(WHAT IS NEEDED) Scan the records below and copy every line that contains the string "title".

:: INPUT RECORDS ::

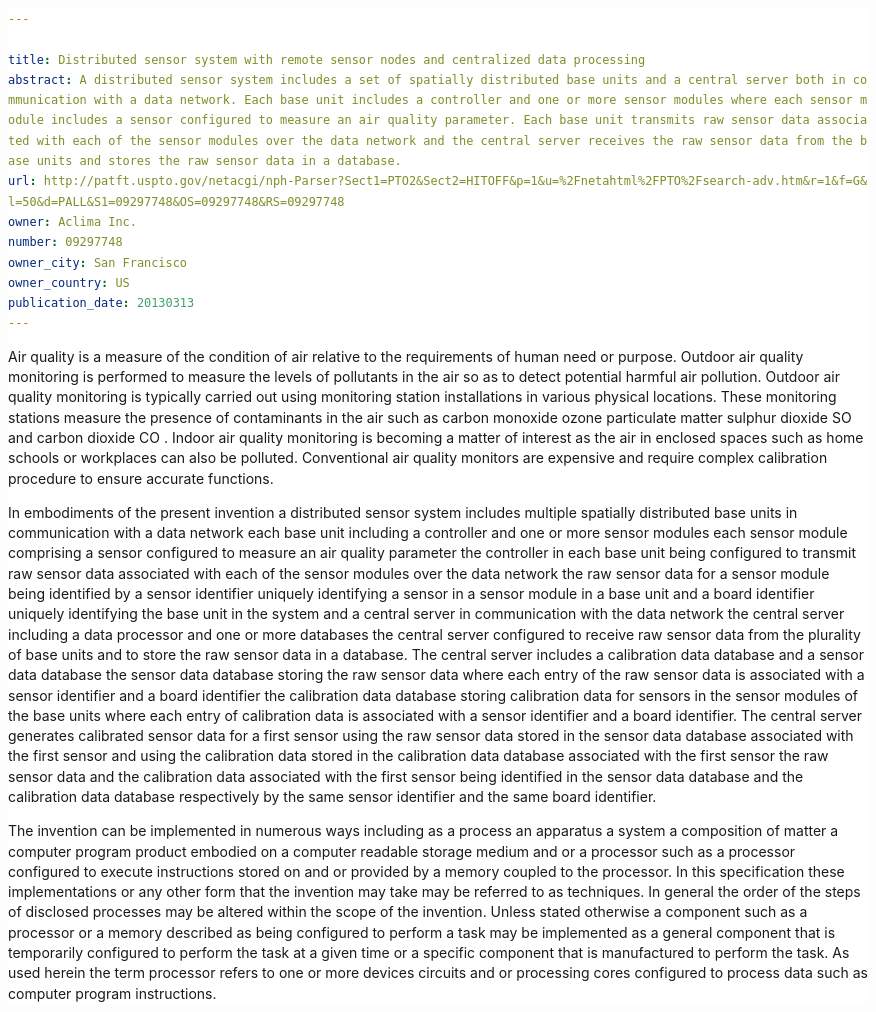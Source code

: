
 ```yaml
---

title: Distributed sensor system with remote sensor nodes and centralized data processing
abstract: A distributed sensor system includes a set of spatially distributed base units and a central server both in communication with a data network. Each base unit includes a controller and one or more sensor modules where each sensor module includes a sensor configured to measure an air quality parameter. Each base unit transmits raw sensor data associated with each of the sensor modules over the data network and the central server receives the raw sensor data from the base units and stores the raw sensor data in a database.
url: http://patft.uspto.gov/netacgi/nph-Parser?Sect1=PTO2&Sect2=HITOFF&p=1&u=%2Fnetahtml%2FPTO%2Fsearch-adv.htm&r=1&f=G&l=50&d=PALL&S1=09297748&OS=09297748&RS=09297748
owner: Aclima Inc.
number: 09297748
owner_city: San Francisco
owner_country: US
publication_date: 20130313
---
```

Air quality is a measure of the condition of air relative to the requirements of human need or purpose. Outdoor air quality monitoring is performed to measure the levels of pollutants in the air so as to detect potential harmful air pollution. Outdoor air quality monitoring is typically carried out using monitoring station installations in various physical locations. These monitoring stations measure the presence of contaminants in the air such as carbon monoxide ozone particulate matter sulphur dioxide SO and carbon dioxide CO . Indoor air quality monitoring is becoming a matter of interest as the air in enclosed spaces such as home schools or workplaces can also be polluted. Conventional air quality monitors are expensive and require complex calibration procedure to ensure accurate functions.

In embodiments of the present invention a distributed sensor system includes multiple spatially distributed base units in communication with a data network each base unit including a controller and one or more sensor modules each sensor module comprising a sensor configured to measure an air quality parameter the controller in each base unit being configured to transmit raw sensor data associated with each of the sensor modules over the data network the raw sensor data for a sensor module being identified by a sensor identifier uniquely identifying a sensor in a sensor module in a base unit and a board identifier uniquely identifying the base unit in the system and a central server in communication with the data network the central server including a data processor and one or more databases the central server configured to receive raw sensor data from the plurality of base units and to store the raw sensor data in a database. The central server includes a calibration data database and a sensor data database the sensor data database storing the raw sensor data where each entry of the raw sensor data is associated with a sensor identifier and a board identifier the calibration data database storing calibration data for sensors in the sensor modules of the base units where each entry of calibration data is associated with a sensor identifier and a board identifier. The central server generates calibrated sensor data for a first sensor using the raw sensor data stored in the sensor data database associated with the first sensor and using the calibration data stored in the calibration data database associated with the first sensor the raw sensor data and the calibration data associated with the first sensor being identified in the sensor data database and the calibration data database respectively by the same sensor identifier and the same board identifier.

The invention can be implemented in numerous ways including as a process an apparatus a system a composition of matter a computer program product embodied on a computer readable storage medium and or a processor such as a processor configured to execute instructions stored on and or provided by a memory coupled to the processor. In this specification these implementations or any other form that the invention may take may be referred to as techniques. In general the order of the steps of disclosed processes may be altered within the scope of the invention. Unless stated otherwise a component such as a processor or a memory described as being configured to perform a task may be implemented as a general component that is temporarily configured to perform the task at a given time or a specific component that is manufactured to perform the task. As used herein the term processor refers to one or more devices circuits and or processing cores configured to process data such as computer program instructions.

:::
:: INPUT RECORDS ::

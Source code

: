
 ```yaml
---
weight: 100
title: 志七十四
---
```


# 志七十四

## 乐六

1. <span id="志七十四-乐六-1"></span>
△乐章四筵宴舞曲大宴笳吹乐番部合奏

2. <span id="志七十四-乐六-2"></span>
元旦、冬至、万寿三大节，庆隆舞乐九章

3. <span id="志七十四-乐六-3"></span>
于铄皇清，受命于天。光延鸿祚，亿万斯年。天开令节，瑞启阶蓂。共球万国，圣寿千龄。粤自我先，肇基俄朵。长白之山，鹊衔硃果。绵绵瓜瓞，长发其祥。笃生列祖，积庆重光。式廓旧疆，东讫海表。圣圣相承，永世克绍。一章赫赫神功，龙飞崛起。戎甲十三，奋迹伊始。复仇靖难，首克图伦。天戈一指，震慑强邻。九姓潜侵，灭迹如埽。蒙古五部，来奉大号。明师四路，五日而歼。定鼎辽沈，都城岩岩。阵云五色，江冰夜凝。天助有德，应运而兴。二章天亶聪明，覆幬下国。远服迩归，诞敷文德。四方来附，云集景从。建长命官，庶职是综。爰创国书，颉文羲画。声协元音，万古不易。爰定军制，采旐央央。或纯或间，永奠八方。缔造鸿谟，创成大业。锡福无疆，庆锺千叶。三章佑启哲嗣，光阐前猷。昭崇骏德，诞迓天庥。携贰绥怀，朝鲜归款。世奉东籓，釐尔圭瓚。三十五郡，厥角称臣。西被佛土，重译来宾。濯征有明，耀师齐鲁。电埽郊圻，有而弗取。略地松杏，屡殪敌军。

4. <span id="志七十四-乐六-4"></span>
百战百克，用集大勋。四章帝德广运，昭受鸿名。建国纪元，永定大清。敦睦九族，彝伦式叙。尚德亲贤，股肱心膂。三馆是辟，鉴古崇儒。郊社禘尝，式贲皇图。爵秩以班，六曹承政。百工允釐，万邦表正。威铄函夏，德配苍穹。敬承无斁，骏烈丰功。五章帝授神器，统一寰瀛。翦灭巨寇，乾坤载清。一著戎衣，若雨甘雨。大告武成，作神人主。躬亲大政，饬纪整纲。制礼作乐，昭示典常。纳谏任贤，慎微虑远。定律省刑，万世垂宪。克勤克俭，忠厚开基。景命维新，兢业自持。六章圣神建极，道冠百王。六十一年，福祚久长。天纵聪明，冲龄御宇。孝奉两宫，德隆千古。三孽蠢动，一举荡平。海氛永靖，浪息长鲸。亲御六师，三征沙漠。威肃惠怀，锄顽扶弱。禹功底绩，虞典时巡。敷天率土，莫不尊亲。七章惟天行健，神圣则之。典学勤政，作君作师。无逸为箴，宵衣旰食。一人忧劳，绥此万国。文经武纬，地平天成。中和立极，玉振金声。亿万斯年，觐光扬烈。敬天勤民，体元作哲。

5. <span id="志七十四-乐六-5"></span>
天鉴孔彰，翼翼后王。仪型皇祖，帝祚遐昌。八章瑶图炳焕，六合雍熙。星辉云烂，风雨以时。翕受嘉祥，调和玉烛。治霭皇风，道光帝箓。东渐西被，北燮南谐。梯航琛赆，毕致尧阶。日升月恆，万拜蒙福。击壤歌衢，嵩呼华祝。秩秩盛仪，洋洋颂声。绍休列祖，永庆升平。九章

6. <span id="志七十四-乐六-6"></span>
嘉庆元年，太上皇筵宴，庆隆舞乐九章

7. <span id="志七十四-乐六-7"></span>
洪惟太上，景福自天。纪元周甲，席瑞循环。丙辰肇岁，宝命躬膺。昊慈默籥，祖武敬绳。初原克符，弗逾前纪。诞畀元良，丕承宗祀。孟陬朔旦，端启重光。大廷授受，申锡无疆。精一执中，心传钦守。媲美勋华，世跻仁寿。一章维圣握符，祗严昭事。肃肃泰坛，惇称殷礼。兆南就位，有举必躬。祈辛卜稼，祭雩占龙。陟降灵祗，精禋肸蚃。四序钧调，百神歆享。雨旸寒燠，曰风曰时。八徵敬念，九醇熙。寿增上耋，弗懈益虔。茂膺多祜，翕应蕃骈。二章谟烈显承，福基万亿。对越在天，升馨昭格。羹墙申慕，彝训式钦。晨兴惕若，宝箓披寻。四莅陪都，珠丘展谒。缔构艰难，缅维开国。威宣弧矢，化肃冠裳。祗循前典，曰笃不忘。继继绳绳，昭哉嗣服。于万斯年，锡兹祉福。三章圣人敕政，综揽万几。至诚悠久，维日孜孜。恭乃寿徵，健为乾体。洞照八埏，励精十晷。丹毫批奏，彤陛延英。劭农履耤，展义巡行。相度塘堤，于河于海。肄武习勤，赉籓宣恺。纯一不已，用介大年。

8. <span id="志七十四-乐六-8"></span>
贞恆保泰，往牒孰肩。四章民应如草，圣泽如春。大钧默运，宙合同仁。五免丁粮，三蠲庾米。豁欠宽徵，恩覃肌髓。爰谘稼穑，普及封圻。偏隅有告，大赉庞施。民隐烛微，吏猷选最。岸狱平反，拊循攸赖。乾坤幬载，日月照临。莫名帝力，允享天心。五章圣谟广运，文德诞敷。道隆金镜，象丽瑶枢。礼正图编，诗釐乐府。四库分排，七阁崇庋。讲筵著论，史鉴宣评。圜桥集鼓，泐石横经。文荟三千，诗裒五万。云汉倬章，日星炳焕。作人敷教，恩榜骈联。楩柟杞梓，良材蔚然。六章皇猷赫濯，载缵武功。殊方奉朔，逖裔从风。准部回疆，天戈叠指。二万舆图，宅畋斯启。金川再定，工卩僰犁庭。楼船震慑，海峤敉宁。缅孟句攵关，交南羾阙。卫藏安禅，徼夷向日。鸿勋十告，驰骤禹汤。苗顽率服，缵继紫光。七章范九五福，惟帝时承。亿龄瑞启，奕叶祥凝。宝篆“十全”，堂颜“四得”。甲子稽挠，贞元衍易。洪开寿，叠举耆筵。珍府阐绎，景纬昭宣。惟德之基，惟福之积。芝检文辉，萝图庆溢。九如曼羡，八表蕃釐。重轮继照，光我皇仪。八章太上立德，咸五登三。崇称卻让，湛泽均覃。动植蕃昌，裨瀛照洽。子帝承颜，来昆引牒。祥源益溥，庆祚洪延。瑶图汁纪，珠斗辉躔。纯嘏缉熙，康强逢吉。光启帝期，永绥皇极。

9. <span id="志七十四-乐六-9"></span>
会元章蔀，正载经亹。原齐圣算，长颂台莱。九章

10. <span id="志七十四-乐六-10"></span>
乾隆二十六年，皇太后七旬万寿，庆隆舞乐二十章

:::

(RESULT)
title: Distributed sensor system with remote sensor nodes and centralized data processing
title: 志七十四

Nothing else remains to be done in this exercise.